ペーラとその妻も椅子に腰掛け、夕飯となったものの、クシータは帽子を被ったまま手を出さずにいた。とりあえず、好きでもないファリャム豆の煮込みをスプーンですくって食べるが、肉の脂で口の周りを汚しているチャンバリンをちらちらと見やりつつも、やっぱり豆ばかりをすくう。
「クシータ様、食事のさいは帽子は取らなければいけませんよ」
そう言ったペーラはすでに取っていた。クシータはあわてて帽子を取り、テーブルの上に置いた。本当ならチャンバリンがたしなめるべきなのだが、食事に夢中になってしまっていた。
「クシータ様、切って差し上げましょうか?」
妻が首をかたむけながらクシータに訊ねてきたが、クシータは訳がわからないので首をかしげた。ふふ、と、妻はペーラと顔を見合わせながら笑い、クシータの鶏肉を一旦引き寄せると、ナイフとフォークで均等に切っていく。
「しかし、僕はてっきりサバーセ様みたいにやんちゃなご子息だと思っていましたよ。女の子みたいだとは聞いていましたけど、誘拐団相手に剣を振る舞ったお子さんが、本当にこんなにおとなしくて可愛らしいんですから」
ペーラが喋っている間に妻は肉を切り分け終え、クシータの前に「どうぞ」と微笑みながら差し出してきた。

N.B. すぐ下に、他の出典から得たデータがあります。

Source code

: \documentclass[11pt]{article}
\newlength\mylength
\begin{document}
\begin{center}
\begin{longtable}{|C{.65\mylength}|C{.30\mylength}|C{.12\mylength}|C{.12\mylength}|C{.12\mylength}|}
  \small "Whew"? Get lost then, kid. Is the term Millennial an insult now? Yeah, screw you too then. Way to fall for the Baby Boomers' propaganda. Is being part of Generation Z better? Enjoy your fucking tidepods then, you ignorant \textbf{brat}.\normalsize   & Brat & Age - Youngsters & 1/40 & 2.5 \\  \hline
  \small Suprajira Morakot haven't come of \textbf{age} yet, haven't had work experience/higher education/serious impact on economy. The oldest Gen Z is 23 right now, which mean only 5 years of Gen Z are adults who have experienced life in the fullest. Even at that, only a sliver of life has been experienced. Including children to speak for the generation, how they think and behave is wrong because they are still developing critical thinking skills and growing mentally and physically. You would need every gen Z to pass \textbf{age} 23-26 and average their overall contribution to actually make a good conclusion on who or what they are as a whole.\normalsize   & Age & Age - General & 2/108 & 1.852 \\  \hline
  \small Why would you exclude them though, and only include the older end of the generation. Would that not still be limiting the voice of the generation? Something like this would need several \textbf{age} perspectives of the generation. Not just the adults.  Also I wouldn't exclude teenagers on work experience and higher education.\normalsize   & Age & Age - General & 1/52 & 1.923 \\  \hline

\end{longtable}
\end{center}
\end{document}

クシータはフォークを右手に取るが、肉をちょんちょんと触るだけで刺さない。
「私も聞いて驚きましたわい。まあ、坊っちゃんの家庭教師のあの先生は聖旗軍で連隊長として腕を鳴らした御方なんですがね、それでも先生はおっしゃっていたんですよ、今の坊っちゃんの剣術じゃ勝てなかった、子供が法剣を使うだなんて前代未聞だって」
鶏肉をようやくフォークに刺したクシータは、チャンバリンの言葉など聞いておらず、レナティリアが陰ながらに褒め称えていたということも耳に入れていなかった。

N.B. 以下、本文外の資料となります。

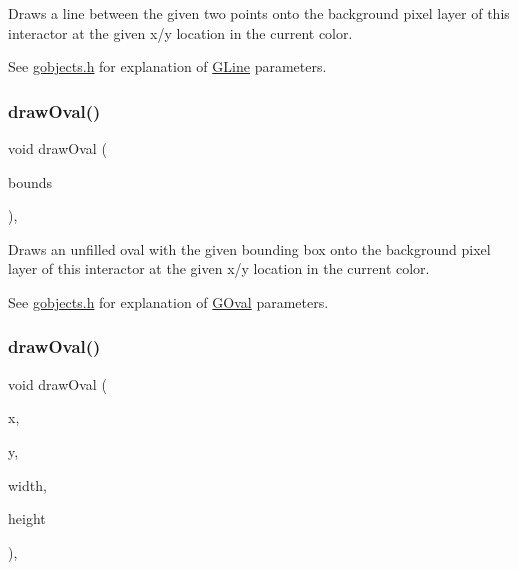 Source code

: Draws a line between the given two points onto the background pixel layer of this interactor at the given x/y location in the current color. 

See \mbox{\hyperlink{gobjects_8h_source}{gobjects.\+h}} for explanation of \mbox{\hyperlink{classGLine}{G\+Line}} parameters. \mbox{\label{classGDrawingSurface_a8adc13027efe311b4a6a715205b8bc46}} 
\subsubsection{\texorpdfstring{draw\+Oval()}{drawOval()}\hspace{0.1cm}{\footnotesize\ttfamily [1/2]}}
{\footnotesize\ttfamily void draw\+Oval (\begin{DoxyParamCaption}\item[{const \mbox{\hyperlink{classGRectangle}{G\+Rectangle}} \&}]{bounds }\end{DoxyParamCaption})\hspace{0.3cm}{\ttfamily [virtual]}, {\ttfamily [inherited]}}



Draws an unfilled oval with the given bounding box onto the background pixel layer of this interactor at the given x/y location in the current color. 

See \mbox{\hyperlink{gobjects_8h_source}{gobjects.\+h}} for explanation of \mbox{\hyperlink{classGOval}{G\+Oval}} parameters. \mbox{\label{classGDrawingSurface_aa5b1cf902e578907da3c63060686354e}} 
\subsubsection{\texorpdfstring{draw\+Oval()}{drawOval()}\hspace{0.1cm}{\footnotesize\ttfamily [2/2]}}
{\footnotesize\ttfamily void draw\+Oval (\begin{DoxyParamCaption}\item[{double}]{x,  }\item[{double}]{y,  }\item[{double}]{width,  }\item[{double}]{height }\end{DoxyParamCaption})\hspace{0.3cm}{\ttfamily [virtual]}, {\ttfamily [inherited]}}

「パヌカ城ではもちきりですよ、その話題で。創立帝様の生まれ変わりなんじゃないかと言う者までいますよ」
「ほほう。そりゃいい。まあ、もっとも、エンドラセトラ中を飛び回って勇猛果敢に戦った創立帝様に比べると、坊っちゃんは、だいぶ、おとなしすぎると思いますがな」
大人たちの会話をよそに、クシータはフォークに刺した鶏肉を恐る恐るゆっくりと顔の前に運んでいく。

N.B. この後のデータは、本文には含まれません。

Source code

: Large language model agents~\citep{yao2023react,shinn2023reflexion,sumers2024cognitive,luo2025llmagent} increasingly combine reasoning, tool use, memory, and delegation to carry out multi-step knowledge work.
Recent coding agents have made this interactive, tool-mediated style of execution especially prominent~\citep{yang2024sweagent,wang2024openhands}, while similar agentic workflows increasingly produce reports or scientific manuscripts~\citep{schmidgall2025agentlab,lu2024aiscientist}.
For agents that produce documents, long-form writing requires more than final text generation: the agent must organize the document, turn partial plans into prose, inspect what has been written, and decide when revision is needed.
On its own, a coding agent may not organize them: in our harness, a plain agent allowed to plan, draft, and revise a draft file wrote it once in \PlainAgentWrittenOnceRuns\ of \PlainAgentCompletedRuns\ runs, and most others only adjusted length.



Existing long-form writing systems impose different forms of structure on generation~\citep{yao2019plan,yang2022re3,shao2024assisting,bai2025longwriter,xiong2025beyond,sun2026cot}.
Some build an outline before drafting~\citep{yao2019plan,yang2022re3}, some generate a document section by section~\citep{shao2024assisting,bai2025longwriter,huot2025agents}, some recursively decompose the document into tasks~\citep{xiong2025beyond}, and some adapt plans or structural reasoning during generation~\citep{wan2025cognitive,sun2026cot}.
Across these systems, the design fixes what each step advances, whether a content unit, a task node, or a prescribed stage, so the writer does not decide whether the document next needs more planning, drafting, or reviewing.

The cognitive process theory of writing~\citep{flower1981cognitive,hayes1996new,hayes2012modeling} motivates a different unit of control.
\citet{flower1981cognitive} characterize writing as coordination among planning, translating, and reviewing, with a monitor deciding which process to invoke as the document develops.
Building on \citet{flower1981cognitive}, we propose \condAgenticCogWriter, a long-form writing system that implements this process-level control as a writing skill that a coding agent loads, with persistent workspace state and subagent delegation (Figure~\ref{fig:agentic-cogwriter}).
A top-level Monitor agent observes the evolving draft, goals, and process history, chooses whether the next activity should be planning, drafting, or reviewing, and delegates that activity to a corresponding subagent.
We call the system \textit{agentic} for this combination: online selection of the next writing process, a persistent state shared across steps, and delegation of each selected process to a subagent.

「しかし、ペーラ殿、さきほども樹海で誘拐団らしき者に出くわしたんでありますが、ミナラー村にも出没しているのですかい」
「いえ、村には現れていませんね。少し前にアバラータの町でやはり子供が次々とさらわれた事件がありまして、それ以来、アハラ様は県内の各所に目を光らせるよう衛兵に指示されまして」
クシータは唇を小さく広げ、鶏肉を中にゆっくりと運んでいく。
「それに、まあ、ヨリダーナ殿には耳の痛いところかもしれませんが、サバーセ様らしき一味がアバラータをうろついているらしいんです。どうも、サバーセ様が誘拐団を潰していきカネを奪い取っているそうで。剣士の用心棒を雇っていたのもそのためかもしれません」
口の中に入れた鶏肉をおそるおそるゆっくりと噛む。
「我々としてはサバーセ様に感謝ですよ。もっとも、州令府寄りのアヤガラ一族を憎んでいるサバーセ様は、アハラ様をも標的にしているんじゃないかとの噂ですが」
「まっ、まことでございますかっ――。そ、そればかりは――」
「あっ!」
と、クシータは鶏肉を口の中にしたまま声を上げた。
急に声を上げたクシータに、チャンバリンやペーラは丸めた目を向けたが、クシータの様子を終始眺めていた新妻はにこにこと笑っていた。
クシータは声を上げたあと、すぐに咀嚼する。今口の中にしているものをあたかも見つめているような一点の眼差しで、舌の上に広がっていく脂のとろみを味わいながら顎を動かす。
生まれて初めての鶏肉は、ほどよい柔らかさといい、唾液腺を旺盛にさせる肉汁といい、ごくりと飲み込んだときの『喉に手応えのある感触』といいい、まだ口の中に残っている脂といい、クシータからすると衝撃的だった。
「どうでした、お味は?」
妻の問いに、クシータは目を輝かせながら顔を上げる。
「おいしいですっ!」
彼のあまりの元気溌剌ぶりに、大人たちは笑った。すると、クシータは椅子から下りて鶏肉の皿を両手に持ち、
「これ、おいしいんで、みんなにあげてきますっ!」
「いや、坊っちゃん、そんなことしなくても」
チャンバリンは止めてかかったが、クシータはまったく聞かずに皿を持ってちょこちょことドアの前に早足で歩いていった。
「チャンバリン! 開けてよ!」
「いいんですか?」
と、ペーラがたずねると、チャンバリンは鼻息を一つ漏らしたあとうなずいた。
「ま、坊っちゃんは臣下思いのため。お父上様とは違って」
新妻が腰を上げ、ドアの前で立ち止まっているクシータに「お優しいのですね」とにこやかに声をかけながら、ドアを開けた。